Data supplied
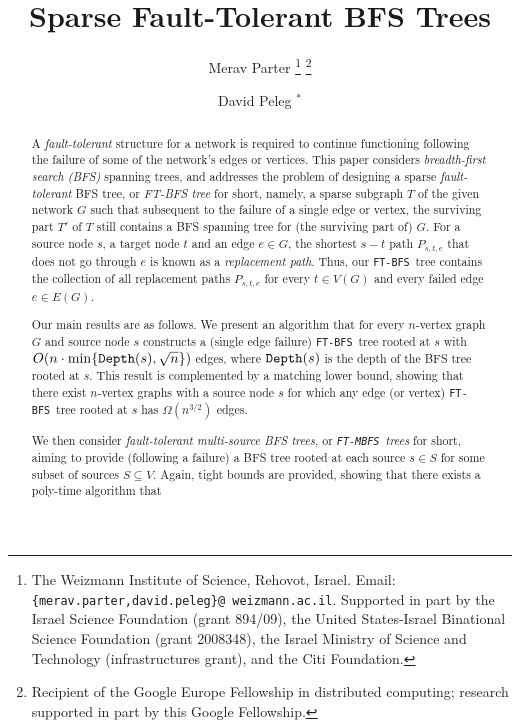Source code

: \documentclass[12pt]{article}
\def\Depth{\mbox{\tt Depth}}
\def\FTMBFS{\mbox{\tt FT-MBFS}}
\def\FTBFS{\mbox{\tt FT-BFS}}
\begin{document}
\title{Sparse Fault-Tolerant BFS Trees}
\author{
Merav Parter
\thanks{The Weizmann Institute of Science, Rehovot, Israel.
Email: {\tt \{merav.parter,david.peleg\}@ weizmann.ac.il}.
Supported in part by the Israel Science Foundation
(grant 894/09), the United States-Israel Binational Science Foundation
(grant 2008348), the Israel Ministry of Science and Technology
(infrastructures grant), and the Citi Foundation.}
\thanks{Recipient of the Google Europe Fellowship in distributed computing;
 research supported in part by this Google Fellowship.}
\and
David Peleg $^*$
}


\maketitle

\begin{abstract}
A {\em fault-tolerant} structure for a network is required to continue
functioning following the failure of some of the network's edges or vertices.
This paper considers {\em breadth-first search (BFS)} spanning trees,
and addresses the problem of designing a sparse {\em fault-tolerant} BFS tree,
or {\em FT-BFS tree} for short, namely, a sparse subgraph $T$ of the given network $G$
such that subsequent to the failure of a single edge or vertex,
the surviving part $T'$ of $T$ still contains a BFS spanning tree for
(the surviving part of) $G$. For a source node $s$, a target node $t$ and an edge $e\in G$, the shortest $s-t$ path $P_{s,t,e}$ that does not go through $e$  is known as a \emph{replacement path}. Thus, our \FTBFS\ tree contains the collection of all replacement paths $P_{s,t,e}$ for every $t \in V(G)$ and every failed edge $e \in E(G)$.
\par
Our main results are as follows. We present an algorithm that
for every $n$-vertex graph $G$ and source node $s$ constructs
a (single edge failure) \FTBFS\ tree rooted at $s$ with
$O(n \cdot \min\{\Depth(s), \sqrt{n}\})$ edges,
where $\Depth(s)$ is the depth of the BFS tree rooted at $s$.
This result is complemented by a matching lower bound, showing that
there exist $n$-vertex graphs with a source node $s$ for which any edge
(or vertex) \FTBFS\ tree rooted at $s$ has $\Omega(n^{3/2})$ edges.
\par
We then consider {\em fault-tolerant multi-source BFS trees},
or {\em \FTMBFS\ trees} for short,
aiming to provide (following a failure) a BFS tree rooted at each source
$s\in S$ for some subset of sources $S\subseteq V$.
Again, tight bounds are provided,
showing that there exists a poly-time algorithm that

\end{abstract}
\end{document}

Directions
Go through the data and show every line where "contains" occurs.

Answer
the surviving part $T'$ of $T$ still contains a BFS spanning tree for
(the surviving part of) $G$. For a source node $s$, a target node $t$ and an edge $e\in G$, the shortest $s-t$ path $P_{s,t,e}$ that does not go through $e$  is known as a \emph{replacement path}. Thus, our \FTBFS\ tree contains the collection of all replacement paths $P_{s,t,e}$ for every $t \in V(G)$ and every failed edge $e \in E(G)$.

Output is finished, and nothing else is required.